Viola sabía que no le habían gustado sus insultos de la noche anterior. A ningún hombre le gustarían. En realidad, no sabía por qué lo había insultado. Las feas palabras parecían salir de su boca por voluntad propia, una tras otra. Aunque, en el fondo, seguro que se merecía la mitad de lo que le había dicho, no debería haberle dado rienda suelta a su lengua. Sobre todo mientras la miraba como si…

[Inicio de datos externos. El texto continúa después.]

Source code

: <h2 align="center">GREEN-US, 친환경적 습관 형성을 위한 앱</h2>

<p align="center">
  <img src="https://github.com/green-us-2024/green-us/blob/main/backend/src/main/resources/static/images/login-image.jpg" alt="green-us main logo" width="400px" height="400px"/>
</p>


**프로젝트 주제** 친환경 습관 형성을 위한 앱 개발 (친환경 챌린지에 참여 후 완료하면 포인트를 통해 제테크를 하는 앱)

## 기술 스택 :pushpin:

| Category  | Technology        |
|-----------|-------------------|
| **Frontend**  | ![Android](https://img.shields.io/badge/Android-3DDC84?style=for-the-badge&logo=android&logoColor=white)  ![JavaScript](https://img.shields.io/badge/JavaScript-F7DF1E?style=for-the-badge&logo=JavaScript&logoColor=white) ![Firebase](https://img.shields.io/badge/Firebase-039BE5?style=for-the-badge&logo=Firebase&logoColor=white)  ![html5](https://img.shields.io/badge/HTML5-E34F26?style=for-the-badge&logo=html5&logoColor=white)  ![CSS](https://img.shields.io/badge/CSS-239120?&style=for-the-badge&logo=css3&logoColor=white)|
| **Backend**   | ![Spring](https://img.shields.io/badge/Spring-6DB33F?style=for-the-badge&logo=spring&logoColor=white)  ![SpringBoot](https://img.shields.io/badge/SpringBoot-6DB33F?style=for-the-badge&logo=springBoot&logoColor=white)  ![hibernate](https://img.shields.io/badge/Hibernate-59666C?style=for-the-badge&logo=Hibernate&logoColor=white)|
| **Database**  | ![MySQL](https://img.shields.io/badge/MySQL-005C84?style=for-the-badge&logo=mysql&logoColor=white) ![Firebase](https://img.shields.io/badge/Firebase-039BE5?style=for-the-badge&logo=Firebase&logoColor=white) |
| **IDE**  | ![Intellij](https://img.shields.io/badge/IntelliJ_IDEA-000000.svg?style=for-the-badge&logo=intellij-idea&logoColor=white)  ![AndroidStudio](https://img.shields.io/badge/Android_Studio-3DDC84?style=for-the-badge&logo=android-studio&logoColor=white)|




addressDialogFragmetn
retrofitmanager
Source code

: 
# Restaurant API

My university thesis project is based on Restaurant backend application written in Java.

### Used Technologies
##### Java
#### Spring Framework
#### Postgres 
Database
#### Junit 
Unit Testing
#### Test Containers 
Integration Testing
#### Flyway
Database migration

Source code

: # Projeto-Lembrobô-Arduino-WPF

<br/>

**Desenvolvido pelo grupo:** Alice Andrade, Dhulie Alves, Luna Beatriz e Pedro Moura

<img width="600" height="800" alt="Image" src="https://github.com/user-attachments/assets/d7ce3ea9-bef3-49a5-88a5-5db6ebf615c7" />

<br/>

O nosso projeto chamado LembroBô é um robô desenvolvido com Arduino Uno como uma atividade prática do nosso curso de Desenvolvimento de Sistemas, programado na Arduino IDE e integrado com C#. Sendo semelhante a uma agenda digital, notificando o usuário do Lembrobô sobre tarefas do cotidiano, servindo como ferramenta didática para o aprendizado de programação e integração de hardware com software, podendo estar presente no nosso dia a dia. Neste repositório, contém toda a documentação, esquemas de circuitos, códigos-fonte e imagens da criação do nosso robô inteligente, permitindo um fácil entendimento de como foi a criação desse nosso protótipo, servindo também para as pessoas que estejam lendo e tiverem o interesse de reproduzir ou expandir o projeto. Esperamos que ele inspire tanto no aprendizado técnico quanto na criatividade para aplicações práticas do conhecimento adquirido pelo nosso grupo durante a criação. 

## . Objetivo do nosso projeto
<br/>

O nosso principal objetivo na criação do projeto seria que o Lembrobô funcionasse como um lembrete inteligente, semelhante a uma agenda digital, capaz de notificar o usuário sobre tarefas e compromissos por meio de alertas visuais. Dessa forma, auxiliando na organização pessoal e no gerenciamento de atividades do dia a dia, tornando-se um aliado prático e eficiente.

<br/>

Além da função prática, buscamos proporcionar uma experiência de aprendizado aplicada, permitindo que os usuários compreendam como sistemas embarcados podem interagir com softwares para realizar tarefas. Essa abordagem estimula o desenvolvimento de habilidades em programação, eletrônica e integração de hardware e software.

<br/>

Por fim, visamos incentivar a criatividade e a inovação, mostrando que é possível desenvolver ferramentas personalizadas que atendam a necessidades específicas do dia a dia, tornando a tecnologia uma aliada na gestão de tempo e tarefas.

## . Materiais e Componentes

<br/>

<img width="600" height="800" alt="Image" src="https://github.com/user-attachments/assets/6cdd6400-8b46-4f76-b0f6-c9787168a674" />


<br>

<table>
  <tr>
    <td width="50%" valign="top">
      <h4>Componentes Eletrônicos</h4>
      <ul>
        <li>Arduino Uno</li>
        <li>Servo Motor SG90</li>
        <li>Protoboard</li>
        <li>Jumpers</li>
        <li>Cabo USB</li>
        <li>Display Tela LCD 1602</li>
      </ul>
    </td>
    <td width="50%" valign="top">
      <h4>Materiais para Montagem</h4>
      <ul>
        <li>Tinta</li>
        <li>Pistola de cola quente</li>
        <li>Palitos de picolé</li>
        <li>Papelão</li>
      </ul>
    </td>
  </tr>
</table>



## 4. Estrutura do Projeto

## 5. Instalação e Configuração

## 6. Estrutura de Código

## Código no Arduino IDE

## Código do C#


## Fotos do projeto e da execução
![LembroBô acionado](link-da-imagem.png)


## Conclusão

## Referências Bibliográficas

No, seguro que habían sido imaginaciones suyas.

Al principio, Aidan siempre la miraba así justo antes de besarla. Esa mirada ardiente y fija que parecía indicar algo totalmente distinto de lo que decían sus palabras. Sin embargo, no conocía a Jinan Seton. Tal vez esa era su forma de mirar a la gente que lo insultaba.

Debía reconocer que era un hombre que controlaba su temperamento. Si lo perdiera algún día, podría acusarlo de haberse amotinado. Sin embargo, un hombre que había llevado el tipo de vida que había llevado él no perdía los estribos a las primeras de cambio. Cuando eso sucedió, fue un poco alarmante.

O más bien emocionante. Le había agarrado la mano, y la fuerza controlada que había ejercido sobre ella la había afectado muchísimo.

Tal como solía hacer cuando lo observaba desde lejos, se volvió en ese momento y sus miradas se encontraron. Acto seguido, lo vio descender del castillo de proa con pasos decididos y cruzar la cubierta de camino al alcázar. Tuvo la impresión de que lo había llamado con su mirada y que, como su fiel sirviente que era, él había respondido. Como si quisiera complacerla.

«
Un sueño absurdo
», se dijo.

Serena era la soñadora. Ella, la aventurera.

Jinan Seton también era un aventurero en cierto modo.

Lo miró de arriba abajo con gesto arrogante. Había aprendido que los hombres dominantes miraban de arriba abajo, que los hombres honestos miraban a los ojos y que los deshonestos desviaban la mirada.

—Los hombres comentan que vamos a atracar en Corolla —desde el incidente sucedido bajo cubierta, cuando su repentino contacto la dejó temblorosa, la miraba a los ojos directamente y se mostraba eficiente—. Dicen que lo han hecho en otras ocasiones durante el mismo trayecto.

Ella frunció el ceño.

—En Corolla, tienen uno de sus cotos de caza preferidos —un burdel donde las muchachas sólo llevaban medias de red y ropa interior de encaje.

O eso le había dicho una noche un marinero borracho como una cuba. En aquel entonces, sólo tenía diecisiete años, y estaba deseando saber qué podría despertar el interés de Aidan. Estuvo a punto de sobornar al marinero para que volviera al burdel y comprara algunas de las prendas que llevaban las muchachas. Sin embargo, no tuvo el valor de hacerlo. Cuando se lo contó después a Aidan, él rió entre dientes, le dio unos golpecitos en la barbilla y le dijo que era una muchacha demasiado decente para ese tipo de cosas.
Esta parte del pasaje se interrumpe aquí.